According to The Concise Oxford Dictionary of Proverbs, this saying might have originated in Lancashire, one of England’s earliest industrial regions. “The clog, a shoe with a thick wooden sole, was commonly used by factory and other manual workers in the north of England.” I’ve seen clogs in English museums that look like flat wooden sandals attached to elevating metal frames, a kind of 18th-century platform shoe to keep the wearer up and out of the muck.

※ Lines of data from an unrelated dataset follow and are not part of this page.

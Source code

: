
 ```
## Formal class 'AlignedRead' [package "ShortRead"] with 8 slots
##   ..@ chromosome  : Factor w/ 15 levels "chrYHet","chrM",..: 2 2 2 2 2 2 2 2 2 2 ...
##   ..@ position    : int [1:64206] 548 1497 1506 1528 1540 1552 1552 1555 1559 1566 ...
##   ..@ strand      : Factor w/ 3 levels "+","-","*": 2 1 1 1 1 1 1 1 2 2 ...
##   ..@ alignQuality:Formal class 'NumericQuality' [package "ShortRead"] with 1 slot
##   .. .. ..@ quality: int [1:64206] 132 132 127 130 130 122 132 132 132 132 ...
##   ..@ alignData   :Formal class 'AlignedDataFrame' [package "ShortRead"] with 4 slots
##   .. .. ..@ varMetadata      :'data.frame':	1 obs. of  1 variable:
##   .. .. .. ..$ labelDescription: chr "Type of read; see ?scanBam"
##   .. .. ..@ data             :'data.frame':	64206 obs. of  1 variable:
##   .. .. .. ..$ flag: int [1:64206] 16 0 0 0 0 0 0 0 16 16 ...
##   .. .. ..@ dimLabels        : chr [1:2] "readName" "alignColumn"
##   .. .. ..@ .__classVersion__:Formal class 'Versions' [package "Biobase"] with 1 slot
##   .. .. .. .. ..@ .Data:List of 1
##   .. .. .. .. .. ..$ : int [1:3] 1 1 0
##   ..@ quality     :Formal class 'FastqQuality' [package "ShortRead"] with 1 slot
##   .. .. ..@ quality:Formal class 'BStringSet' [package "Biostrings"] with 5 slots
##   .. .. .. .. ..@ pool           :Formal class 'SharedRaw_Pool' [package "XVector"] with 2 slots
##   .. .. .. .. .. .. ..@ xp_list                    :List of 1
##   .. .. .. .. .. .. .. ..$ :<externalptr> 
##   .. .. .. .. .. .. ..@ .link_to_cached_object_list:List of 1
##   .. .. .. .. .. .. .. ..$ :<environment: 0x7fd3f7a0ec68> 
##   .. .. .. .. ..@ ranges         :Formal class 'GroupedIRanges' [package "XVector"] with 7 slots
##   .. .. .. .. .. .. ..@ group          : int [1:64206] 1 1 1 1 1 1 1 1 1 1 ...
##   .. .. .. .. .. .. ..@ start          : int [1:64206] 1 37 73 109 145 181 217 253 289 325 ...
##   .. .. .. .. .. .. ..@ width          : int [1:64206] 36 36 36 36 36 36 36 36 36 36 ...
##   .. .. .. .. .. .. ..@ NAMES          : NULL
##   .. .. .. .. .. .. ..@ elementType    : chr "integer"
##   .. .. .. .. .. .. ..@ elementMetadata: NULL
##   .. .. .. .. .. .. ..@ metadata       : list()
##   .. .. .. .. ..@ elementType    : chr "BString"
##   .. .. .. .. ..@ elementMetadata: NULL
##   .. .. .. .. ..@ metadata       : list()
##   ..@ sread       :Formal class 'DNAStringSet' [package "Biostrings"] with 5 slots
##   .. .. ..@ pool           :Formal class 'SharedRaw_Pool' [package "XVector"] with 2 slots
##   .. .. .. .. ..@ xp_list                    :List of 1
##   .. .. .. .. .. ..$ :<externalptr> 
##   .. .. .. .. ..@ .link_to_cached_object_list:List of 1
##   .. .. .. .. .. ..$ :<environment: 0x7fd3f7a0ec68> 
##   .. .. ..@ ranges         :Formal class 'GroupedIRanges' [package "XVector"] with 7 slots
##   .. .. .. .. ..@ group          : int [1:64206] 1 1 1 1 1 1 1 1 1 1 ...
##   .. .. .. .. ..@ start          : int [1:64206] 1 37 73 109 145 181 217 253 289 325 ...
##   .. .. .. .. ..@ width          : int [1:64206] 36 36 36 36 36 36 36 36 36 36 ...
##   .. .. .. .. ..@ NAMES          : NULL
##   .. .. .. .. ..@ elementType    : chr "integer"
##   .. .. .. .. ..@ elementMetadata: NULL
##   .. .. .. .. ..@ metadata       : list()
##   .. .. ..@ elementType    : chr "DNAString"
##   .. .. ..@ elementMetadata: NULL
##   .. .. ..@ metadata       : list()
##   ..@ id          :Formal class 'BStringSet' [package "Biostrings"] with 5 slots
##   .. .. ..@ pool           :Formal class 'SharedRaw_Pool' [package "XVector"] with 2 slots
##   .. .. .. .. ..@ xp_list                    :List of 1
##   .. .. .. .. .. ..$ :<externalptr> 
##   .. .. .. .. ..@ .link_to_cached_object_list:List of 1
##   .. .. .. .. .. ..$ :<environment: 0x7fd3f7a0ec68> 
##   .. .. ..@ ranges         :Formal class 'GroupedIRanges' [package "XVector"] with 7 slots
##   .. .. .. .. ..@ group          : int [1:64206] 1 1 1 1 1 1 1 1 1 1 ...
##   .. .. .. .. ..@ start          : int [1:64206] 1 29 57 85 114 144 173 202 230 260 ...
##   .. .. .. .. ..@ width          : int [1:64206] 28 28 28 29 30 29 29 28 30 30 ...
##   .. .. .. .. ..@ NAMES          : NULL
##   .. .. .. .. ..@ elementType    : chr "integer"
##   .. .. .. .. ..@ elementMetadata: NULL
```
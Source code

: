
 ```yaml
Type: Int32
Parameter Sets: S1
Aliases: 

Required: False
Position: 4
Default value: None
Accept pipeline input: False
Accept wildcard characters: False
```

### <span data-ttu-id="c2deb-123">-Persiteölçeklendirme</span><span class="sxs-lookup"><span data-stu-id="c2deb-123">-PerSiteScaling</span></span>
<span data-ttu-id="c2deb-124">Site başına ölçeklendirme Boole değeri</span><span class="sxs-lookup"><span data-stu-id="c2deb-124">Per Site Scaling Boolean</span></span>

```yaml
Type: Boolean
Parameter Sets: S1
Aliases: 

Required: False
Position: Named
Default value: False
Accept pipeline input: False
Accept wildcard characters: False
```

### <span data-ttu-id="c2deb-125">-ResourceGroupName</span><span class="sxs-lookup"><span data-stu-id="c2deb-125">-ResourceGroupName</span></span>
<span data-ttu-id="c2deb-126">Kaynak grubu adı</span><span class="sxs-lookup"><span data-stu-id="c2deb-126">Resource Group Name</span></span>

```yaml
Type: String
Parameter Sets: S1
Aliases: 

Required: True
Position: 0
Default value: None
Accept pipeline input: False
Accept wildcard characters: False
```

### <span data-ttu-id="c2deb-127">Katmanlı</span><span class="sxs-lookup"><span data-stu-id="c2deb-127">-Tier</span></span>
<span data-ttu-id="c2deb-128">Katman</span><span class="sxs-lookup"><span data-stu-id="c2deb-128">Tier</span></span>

This proverb also turns up as “from shirt sleeves to shirt sleeves in three generations,” and “clogs up, clogs down.” The idea is that families can fall in social scale as quickly as they rise, and this was apt in the English industrial towns of the 18th and 19th centuries, where some potters or weavers became factory owners very fast, only to lose their fortunes and see their children return to the factory floor. “Clogs up, clogs down” conjures a lively image of people in clumping uphill to live in a mansion, and clomping back down again, in search of more modest digs. There’s a suggestion of cyclical justice, that people who’ve gotten too big for themselves have been justly cut down to size, by some sort of generational logic. “Seldom three descents continue good.”

Shifting to the United States, it’s well-known among demographers and social historians that with the exception of some very rich American families, like the Rockefellers or Vanderbilts, wealth here churns more than it holds steady. There is a lot of stability, and very great concentration of riches at the top of society. Most people don’t rocket from working-class to leisure class, no matter what you see in the lottery advertisements, and most of the very wealthy don’t end up sleeping under cardboard on the Bowery, no matter what Manhattan tour guides tell you about the homeless. But in the middle there’s tremendous instability, and in any generation just as many people are downwardly mobile as are upwardly mobile. I should correct that and say that in recent years more people have been downwardly mobile, since two of the hallmark social changes of the last thirty years have been the the declining American wage and the evisceration of the “middle,” both due in large part to the loss of solid, well paying blue-collar jobs.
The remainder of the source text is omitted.